Items from a dataset
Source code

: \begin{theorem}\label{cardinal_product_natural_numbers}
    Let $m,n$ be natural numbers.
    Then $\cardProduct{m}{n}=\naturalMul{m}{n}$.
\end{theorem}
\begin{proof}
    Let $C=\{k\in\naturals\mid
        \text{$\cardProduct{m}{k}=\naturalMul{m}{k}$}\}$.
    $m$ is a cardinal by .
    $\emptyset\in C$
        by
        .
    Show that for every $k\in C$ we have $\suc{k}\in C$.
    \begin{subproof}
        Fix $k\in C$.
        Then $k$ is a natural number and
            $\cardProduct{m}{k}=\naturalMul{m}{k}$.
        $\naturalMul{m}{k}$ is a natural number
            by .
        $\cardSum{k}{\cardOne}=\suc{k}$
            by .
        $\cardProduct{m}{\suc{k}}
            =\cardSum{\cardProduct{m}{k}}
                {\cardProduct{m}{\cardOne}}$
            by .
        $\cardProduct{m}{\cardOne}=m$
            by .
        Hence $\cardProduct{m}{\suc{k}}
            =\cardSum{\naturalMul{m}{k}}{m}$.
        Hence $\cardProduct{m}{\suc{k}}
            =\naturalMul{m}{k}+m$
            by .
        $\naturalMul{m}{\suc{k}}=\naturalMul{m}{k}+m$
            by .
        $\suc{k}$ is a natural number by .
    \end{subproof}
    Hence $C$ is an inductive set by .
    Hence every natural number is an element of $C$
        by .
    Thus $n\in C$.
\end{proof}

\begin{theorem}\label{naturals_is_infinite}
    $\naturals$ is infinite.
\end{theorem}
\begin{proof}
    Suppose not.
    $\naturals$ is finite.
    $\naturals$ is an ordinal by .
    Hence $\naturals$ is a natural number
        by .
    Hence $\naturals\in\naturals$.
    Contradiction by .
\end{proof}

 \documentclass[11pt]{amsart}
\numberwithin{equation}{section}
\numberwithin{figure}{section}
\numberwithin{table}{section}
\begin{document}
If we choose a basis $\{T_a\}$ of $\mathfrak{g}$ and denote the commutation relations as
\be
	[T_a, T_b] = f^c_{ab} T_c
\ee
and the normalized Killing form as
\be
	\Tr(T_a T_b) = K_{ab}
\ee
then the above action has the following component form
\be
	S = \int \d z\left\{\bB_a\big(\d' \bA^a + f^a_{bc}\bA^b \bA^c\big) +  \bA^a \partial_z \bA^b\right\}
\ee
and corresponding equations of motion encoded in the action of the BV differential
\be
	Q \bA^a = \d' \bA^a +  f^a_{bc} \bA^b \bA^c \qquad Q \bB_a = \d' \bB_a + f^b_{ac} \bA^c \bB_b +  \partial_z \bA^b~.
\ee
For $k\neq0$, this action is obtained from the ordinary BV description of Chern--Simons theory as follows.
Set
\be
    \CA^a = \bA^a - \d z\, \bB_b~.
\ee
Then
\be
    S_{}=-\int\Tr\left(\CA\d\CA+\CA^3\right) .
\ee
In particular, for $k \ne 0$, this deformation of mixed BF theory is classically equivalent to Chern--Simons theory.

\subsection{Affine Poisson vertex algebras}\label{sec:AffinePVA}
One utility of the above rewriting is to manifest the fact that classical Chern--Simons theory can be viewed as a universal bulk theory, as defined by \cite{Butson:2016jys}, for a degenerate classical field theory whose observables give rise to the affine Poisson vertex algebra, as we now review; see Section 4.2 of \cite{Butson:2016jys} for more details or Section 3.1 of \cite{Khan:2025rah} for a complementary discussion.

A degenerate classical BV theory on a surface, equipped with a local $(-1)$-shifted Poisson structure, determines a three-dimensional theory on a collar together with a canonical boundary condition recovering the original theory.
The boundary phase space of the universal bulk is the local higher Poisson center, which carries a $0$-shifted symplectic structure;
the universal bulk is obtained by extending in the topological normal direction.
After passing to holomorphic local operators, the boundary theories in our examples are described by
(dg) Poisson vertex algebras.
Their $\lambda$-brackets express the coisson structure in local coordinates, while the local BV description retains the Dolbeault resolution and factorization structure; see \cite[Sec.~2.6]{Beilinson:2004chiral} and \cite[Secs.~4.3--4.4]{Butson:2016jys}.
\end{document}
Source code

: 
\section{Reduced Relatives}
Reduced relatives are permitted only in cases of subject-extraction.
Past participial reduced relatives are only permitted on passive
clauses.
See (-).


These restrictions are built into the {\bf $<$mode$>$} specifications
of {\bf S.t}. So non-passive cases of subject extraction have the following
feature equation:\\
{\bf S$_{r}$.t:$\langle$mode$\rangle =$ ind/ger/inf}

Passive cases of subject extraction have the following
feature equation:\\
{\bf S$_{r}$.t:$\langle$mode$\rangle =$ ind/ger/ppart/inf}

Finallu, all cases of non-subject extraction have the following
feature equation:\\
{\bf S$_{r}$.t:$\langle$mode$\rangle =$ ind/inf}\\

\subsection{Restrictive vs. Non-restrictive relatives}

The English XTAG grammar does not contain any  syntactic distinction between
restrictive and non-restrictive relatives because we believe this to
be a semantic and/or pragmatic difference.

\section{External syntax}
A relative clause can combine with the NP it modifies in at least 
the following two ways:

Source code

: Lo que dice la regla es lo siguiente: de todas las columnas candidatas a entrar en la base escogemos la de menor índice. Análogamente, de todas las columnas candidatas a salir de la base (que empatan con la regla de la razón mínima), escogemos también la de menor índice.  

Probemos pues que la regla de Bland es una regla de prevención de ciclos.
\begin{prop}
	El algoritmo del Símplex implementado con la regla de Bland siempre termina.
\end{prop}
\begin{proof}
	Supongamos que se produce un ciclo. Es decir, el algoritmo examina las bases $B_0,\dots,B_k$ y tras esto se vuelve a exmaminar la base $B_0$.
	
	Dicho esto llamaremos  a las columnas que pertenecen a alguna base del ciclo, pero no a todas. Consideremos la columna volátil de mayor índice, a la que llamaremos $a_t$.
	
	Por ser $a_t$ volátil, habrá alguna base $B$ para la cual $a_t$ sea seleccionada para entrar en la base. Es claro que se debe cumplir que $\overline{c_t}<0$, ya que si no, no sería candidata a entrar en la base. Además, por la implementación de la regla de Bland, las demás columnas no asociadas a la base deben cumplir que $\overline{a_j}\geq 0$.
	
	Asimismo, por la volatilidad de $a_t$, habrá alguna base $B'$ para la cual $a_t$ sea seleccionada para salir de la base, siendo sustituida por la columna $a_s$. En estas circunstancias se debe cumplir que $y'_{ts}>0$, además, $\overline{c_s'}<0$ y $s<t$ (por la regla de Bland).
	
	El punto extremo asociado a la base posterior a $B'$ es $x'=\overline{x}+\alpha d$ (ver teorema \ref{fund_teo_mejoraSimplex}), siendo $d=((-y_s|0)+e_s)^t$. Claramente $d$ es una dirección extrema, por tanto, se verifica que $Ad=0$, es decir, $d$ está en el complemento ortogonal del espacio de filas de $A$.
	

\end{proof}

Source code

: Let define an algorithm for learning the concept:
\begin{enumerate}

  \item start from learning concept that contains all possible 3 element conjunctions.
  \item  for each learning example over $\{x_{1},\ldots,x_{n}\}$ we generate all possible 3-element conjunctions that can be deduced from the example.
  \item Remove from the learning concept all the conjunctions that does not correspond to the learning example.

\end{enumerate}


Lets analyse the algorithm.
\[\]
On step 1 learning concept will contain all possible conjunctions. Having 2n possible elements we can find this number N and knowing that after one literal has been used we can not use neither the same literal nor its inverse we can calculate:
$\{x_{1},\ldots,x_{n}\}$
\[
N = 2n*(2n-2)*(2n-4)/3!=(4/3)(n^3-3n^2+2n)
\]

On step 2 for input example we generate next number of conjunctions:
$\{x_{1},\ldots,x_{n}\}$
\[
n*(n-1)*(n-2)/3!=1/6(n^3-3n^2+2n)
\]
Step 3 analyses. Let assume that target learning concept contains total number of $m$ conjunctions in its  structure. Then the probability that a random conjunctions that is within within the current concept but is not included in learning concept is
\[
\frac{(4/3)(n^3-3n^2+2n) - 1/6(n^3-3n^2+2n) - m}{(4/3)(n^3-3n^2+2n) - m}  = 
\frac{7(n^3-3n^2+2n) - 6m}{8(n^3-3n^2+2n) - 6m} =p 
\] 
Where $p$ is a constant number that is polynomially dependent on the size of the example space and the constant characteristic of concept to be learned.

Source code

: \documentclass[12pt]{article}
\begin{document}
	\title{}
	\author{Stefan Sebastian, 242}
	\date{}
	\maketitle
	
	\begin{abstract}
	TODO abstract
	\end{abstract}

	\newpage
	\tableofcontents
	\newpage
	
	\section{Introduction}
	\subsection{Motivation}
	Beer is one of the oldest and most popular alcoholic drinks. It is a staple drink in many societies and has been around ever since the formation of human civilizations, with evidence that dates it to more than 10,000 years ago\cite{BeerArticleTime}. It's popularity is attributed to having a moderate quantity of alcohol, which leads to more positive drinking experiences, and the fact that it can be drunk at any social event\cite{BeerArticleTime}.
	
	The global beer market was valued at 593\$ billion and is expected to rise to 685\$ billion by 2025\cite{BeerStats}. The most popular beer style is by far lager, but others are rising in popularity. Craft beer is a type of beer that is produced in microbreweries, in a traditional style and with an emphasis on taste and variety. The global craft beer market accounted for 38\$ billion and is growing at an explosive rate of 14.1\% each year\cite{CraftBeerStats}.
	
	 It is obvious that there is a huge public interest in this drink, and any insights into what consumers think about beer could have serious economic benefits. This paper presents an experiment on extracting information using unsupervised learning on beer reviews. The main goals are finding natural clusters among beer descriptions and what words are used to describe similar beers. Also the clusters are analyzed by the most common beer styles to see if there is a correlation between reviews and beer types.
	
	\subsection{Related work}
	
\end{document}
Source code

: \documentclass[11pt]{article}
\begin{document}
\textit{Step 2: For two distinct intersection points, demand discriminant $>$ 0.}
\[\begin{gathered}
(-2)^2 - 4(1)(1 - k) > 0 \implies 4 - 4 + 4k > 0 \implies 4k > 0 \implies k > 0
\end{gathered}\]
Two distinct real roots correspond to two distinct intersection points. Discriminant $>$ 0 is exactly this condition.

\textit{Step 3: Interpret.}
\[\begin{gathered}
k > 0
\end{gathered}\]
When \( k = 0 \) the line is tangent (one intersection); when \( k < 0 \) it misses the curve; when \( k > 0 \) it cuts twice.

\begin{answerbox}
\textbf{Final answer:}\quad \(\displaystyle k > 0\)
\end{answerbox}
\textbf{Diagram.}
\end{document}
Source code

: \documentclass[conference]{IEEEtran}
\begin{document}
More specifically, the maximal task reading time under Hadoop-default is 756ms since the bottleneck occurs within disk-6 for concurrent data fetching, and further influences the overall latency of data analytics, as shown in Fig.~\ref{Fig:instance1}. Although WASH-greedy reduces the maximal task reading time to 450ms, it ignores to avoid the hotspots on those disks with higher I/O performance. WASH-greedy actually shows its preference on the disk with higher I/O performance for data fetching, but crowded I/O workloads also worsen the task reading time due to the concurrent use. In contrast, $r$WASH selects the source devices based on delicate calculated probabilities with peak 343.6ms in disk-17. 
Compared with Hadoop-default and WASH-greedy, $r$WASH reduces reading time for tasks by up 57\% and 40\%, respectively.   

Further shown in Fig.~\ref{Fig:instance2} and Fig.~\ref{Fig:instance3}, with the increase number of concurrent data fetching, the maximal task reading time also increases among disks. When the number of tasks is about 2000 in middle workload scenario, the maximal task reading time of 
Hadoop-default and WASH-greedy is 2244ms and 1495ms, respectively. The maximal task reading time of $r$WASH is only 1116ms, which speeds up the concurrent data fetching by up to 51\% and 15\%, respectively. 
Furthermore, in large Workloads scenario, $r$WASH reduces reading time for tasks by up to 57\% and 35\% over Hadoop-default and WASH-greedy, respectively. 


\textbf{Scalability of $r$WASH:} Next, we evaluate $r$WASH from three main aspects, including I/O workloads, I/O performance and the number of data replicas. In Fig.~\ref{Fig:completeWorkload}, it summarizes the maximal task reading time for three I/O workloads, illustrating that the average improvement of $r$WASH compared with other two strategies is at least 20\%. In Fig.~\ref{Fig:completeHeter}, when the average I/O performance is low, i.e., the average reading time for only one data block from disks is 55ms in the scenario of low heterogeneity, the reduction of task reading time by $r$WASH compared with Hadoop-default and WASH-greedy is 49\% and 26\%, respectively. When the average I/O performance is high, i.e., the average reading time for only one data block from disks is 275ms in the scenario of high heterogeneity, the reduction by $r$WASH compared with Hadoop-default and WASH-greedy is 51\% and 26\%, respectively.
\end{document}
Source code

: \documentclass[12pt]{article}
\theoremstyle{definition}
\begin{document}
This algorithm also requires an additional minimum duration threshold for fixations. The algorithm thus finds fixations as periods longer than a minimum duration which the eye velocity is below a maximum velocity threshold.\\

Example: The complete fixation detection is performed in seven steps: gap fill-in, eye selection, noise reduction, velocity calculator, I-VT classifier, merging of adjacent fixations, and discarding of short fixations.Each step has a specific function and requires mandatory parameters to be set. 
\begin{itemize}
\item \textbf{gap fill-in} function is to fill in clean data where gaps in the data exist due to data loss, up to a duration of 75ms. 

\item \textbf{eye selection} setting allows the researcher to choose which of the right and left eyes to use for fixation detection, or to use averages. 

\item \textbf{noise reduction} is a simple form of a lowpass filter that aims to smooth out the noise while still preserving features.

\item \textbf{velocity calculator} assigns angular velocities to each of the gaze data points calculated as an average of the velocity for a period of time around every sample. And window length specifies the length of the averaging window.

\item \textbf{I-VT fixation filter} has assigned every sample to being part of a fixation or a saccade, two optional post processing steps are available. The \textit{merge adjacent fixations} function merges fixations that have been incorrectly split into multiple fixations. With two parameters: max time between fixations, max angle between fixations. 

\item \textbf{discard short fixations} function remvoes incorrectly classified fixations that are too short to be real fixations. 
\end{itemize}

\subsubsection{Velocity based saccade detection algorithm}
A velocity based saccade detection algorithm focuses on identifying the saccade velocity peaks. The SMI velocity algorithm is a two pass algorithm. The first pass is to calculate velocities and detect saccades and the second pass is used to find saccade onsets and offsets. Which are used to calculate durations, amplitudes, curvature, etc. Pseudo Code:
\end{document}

### REQUIREMENT
Say only how many lines among the entries above contain the string "higher".

### REPLY TO THE EXERCISE
2